As for the protesters, if they're completely peaceful that's fine, but encouraging violence and murders has got to be clamped down on.
Posted: Fri Feb 17, 2006 11:16 am
Yet again - free speech does not mean you HAVE to say everything, it just means you CAN.
Posted: Fri Feb 17, 2006 10:06 am
They should be allowed on the basis of Free Speech, however you'd think that the editor would refrain as it was fairly obvious in would offend muslims to some extent.
Posted: Thu Feb 16, 2006 8:53 pm
i understand your points in your above reply - and on the whole, why cnt "we" publish the pictures, if "thy" dnt want to do it.
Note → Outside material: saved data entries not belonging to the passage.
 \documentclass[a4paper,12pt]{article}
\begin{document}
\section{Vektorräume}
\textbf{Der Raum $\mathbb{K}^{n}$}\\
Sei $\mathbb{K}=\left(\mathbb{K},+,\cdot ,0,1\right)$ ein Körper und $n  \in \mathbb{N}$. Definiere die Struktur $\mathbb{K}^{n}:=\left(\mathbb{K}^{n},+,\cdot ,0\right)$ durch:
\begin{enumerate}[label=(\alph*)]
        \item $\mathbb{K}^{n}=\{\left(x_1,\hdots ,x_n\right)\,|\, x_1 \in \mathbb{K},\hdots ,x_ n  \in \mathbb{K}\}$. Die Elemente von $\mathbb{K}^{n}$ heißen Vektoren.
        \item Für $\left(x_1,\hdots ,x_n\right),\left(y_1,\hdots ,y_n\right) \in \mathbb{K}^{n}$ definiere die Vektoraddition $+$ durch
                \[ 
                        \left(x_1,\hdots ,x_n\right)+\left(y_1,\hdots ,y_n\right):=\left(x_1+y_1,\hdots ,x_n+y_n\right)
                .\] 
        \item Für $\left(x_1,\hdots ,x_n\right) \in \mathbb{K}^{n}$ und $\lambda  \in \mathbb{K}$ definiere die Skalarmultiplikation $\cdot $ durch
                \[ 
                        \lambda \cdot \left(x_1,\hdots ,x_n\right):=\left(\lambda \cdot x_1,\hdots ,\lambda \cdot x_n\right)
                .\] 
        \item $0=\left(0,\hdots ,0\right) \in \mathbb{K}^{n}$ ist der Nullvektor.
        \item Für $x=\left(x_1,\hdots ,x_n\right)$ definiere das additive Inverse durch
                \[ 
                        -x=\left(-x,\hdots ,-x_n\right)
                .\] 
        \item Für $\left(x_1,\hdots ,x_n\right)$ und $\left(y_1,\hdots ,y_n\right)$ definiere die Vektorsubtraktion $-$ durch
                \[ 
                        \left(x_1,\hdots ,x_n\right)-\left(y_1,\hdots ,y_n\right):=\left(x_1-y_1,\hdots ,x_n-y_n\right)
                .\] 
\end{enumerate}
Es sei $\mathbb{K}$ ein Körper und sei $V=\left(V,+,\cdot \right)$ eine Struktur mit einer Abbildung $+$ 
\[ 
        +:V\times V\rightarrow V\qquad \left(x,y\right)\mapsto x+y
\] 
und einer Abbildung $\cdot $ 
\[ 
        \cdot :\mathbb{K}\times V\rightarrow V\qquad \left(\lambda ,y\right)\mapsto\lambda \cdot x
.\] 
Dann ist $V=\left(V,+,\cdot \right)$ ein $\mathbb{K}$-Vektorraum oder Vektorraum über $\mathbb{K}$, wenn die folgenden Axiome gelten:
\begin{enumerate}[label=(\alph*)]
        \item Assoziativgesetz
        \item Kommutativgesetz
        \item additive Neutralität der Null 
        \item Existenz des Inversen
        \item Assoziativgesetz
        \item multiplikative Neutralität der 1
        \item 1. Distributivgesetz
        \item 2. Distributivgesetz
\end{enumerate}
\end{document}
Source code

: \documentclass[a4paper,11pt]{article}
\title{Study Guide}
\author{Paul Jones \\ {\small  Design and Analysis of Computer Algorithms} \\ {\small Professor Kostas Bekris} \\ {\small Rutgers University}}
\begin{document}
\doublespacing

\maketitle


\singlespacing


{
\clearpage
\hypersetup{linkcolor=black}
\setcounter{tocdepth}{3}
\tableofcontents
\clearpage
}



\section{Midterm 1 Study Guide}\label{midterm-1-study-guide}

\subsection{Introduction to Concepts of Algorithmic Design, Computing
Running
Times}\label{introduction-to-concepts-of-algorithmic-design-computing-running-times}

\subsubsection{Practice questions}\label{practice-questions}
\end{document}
i am not sayin i agree with you..
but if you, or anyone, can give me one decent constructive reason as to why a caricature of my prophet (pbuh) with a bomb strapped to his head SHOULD be published, especially in the times we are living in (need i elaborate?)... thn, we can begin sum sort of intelectual discusion.
i am not saying there is no intelect in what 'u' have said, but on the whole issue of publishing these sort of pictures, it is just mindless.
Posted: Thu Feb 16, 2006 12:16 pm
I think that people should definately challenge belief systems, especially if you think they lead to inhumane practices (as with capital punishment), but there is a difference between challenging a system and just insulting its believers. The point is that the cartoons were not really a criticism of the muslim faith, they weren't made to make a valid point about the religion, they were just racist and inflammatory.
Otherwise old stereotypes and views held by people will not change, this should apply equally to every religion.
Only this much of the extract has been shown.